Whole cells of Rhodococcus erythropolis DCL14 present carveol dehydrogenase (CDH) activity, which allows them to stereoselectively carry out the oxidation of the (+)-cis and (−)-trans-carveol to (+)- and (−)-carvone, respectively [1]. When a diastereomeric mixture of (−)-carveol was supplied for biotransformation, the (−)-trans-carveol was converted to (−)-carvone. When the cells grow on limonene or cyclohexanol the major activity is NAD-dependent. The relatively low water solubility of carveol and carvone was overcome through the implementation of an organic:aqueous system. The prolonged productivity of such a system depends on cell viability, since viable cells are naturally able to regenerate the co-factor. Fluorescence microscopy was used to off-line monitor cell viability during the time course of the biotransformation.n-Dodecane was the solvent that allowed the highest retention of both cell activity and viability.
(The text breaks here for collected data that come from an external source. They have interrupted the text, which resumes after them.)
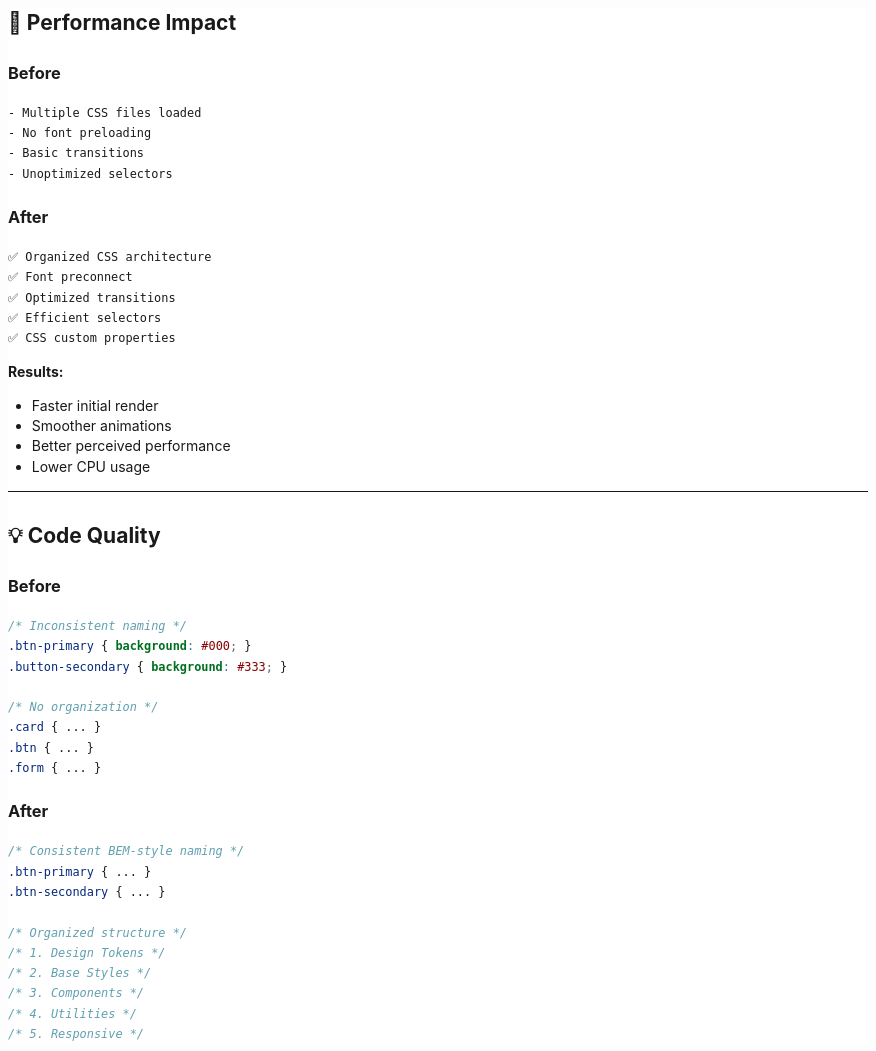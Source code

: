 
## 🚀 Performance Impact

### Before
```
- Multiple CSS files loaded
- No font preloading
- Basic transitions
- Unoptimized selectors
```

### After
```
✅ Organized CSS architecture
✅ Font preconnect
✅ Optimized transitions
✅ Efficient selectors
✅ CSS custom properties
```

**Results:**
- Faster initial render
- Smoother animations
- Better perceived performance
- Lower CPU usage

---

## 💡 Code Quality

### Before
```css
/* Inconsistent naming */
.btn-primary { background: #000; }
.button-secondary { background: #333; }

/* No organization */
.card { ... }
.btn { ... }
.form { ... }
```

### After
```css
/* Consistent BEM-style naming */
.btn-primary { ... }
.btn-secondary { ... }

/* Organized structure */
/* 1. Design Tokens */
/* 2. Base Styles */
/* 3. Components */
/* 4. Utilities */
/* 5. Responsive */
```
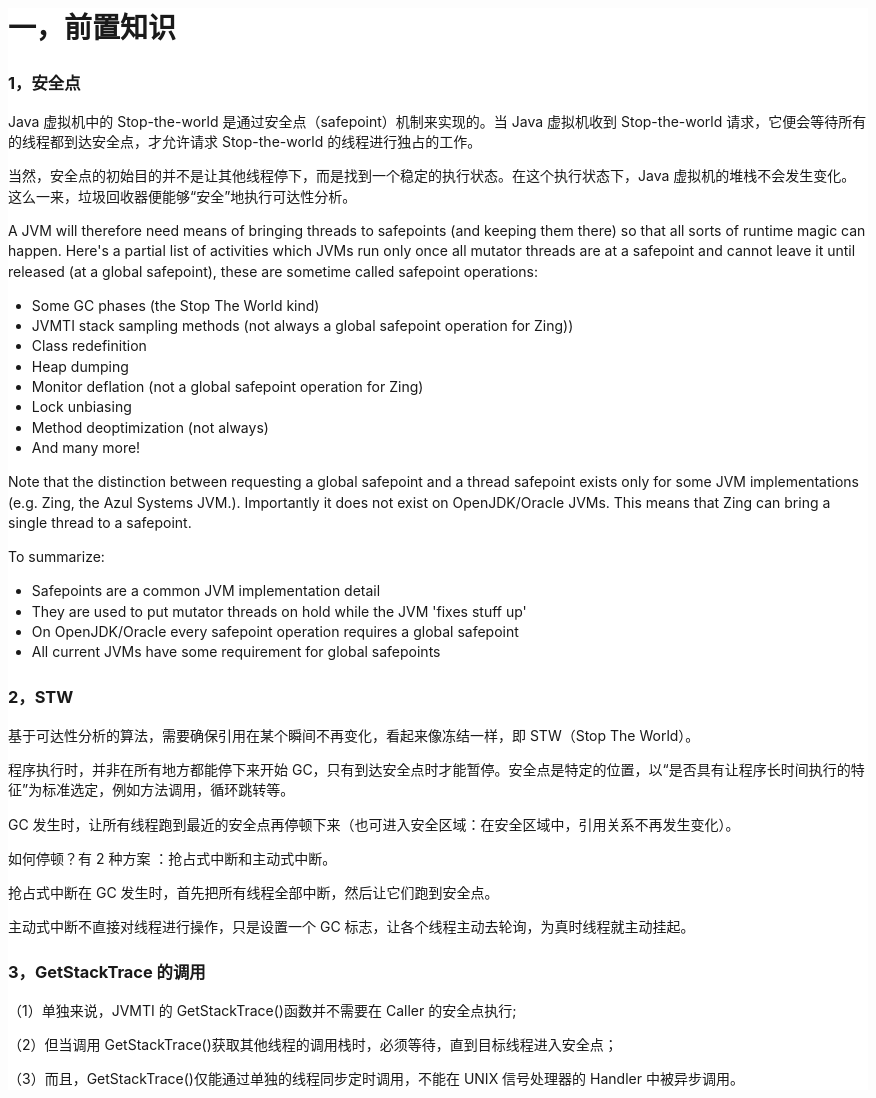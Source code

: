 # 一，前置知识

### 1，安全点

Java 虚拟机中的 Stop-the-world 是通过安全点（safepoint）机制来实现的。当 Java 虚拟机收到 Stop-the-world 请求，它便会等待所有的线程都到达安全点，才允许请求 Stop-the-world 的线程进行独占的工作。

当然，安全点的初始目的并不是让其他线程停下，而是找到一个稳定的执行状态。在这个执行状态下，Java 虚拟机的堆栈不会发生变化。这么一来，垃圾回收器便能够“安全”地执行可达性分析。

A JVM will therefore need means of bringing threads to safepoints (and keeping them there) so that all sorts of runtime magic can happen. Here's a partial list of activities which JVMs run only once all mutator threads are at a safepoint and cannot leave it until released (at a global safepoint), these are sometime called safepoint operations:

- Some GC phases (the Stop The World kind)
- JVMTI stack sampling methods (not always a global safepoint operation for Zing))
- Class redefinition
- Heap dumping
- Monitor deflation (not a global safepoint operation for Zing)
- Lock unbiasing
- Method deoptimization (not always)
- And many more!

Note that the distinction between requesting a global safepoint and a thread safepoint exists only for some JVM implementations (e.g. Zing, the Azul Systems JVM.). Importantly it does not exist on OpenJDK/Oracle JVMs. This means that Zing can bring a single thread to a safepoint.

To summarize:

- Safepoints are a common JVM implementation detail
- They are used to put mutator threads on hold while the JVM 'fixes stuff up'
- On OpenJDK/Oracle every safepoint operation requires a global safepoint
- All current JVMs have some requirement for global safepoints

### 2，STW

基于可达性分析的算法，需要确保引用在某个瞬间不再变化，看起来像冻结一样，即 STW（Stop The World）。

程序执行时，并非在所有地方都能停下来开始 GC，只有到达安全点时才能暂停。安全点是特定的位置，以“是否具有让程序长时间执行的特征”为标准选定，例如方法调用，循环跳转等。

GC 发生时，让所有线程跑到最近的安全点再停顿下来（也可进入安全区域：在安全区域中，引用关系不再发生变化）。

如何停顿？有 2 种方案 ：抢占式中断和主动式中断。

抢占式中断在 GC 发生时，首先把所有线程全部中断，然后让它们跑到安全点。

主动式中断不直接对线程进行操作，只是设置一个 GC 标志，让各个线程主动去轮询，为真时线程就主动挂起。

### 3，GetStackTrace 的调用

（1）单独来说，JVMTI 的 GetStackTrace()函数并不需要在 Caller 的安全点执行;

（2）但当调用 GetStackTrace()获取其他线程的调用栈时，必须等待，直到目标线程进入安全点；

（3）而且，GetStackTrace()仅能通过单独的线程同步定时调用，不能在 UNIX 信号处理器的 Handler 中被异步调用。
The most adequate phase ratio was 1:5, at which, for ODs higher than 0.57, a stable emulsion is formed. At an OD of 0.46 only half of the solvent was emulsified. Loss of viability increased with the OD, probably due to oxygen depletion. The maximum specific production rate was obtained at an initial carveol concentration of 125mM. At this scale (60ml flasks) the best aeration rate was 0.01vvm, both with regard to viability and stability of the emulsion. Carvone was found to be toxic, causing cell death at concentrations above 50mM.